BEGIN Information
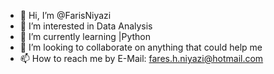 - 👋 Hi, I’m @FarisNiyazi
- 👀 I’m interested in Data Analysis
- 🌱 I’m currently learning |Python
- 💞️ I’m looking to collaborate on anything that could help me 
- 📫 How to reach me by E-Mail: fares.h.niyazi@hotmail.com

<!---
FarisNiyazi/FarisNiyazi is a ✨ special ✨ repository because its `README.md` (this file) appears on your GitHub profile.
You can click the Preview link to take a look at your changes.
--->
END Information
§ Task brief
Only the records, copied exactly and without pictures, should make up the answer.

§ Solution for this exercise
 - 👋 Hi, I’m @FarisNiyazi
- 👀 I’m interested in Data Analysis
- 🌱 I’m currently learning |Python
- 💞️ I’m looking to collaborate on anything that could help me 
- 📫 How to reach me by E-Mail: fares.h.niyazi@hotmail.com

<!---
FarisNiyazi/FarisNiyazi is a ✨ special ✨ repository because its `README.md` (this file) appears on your GitHub profile.
You can click the Preview link to take a look at your changes.
--->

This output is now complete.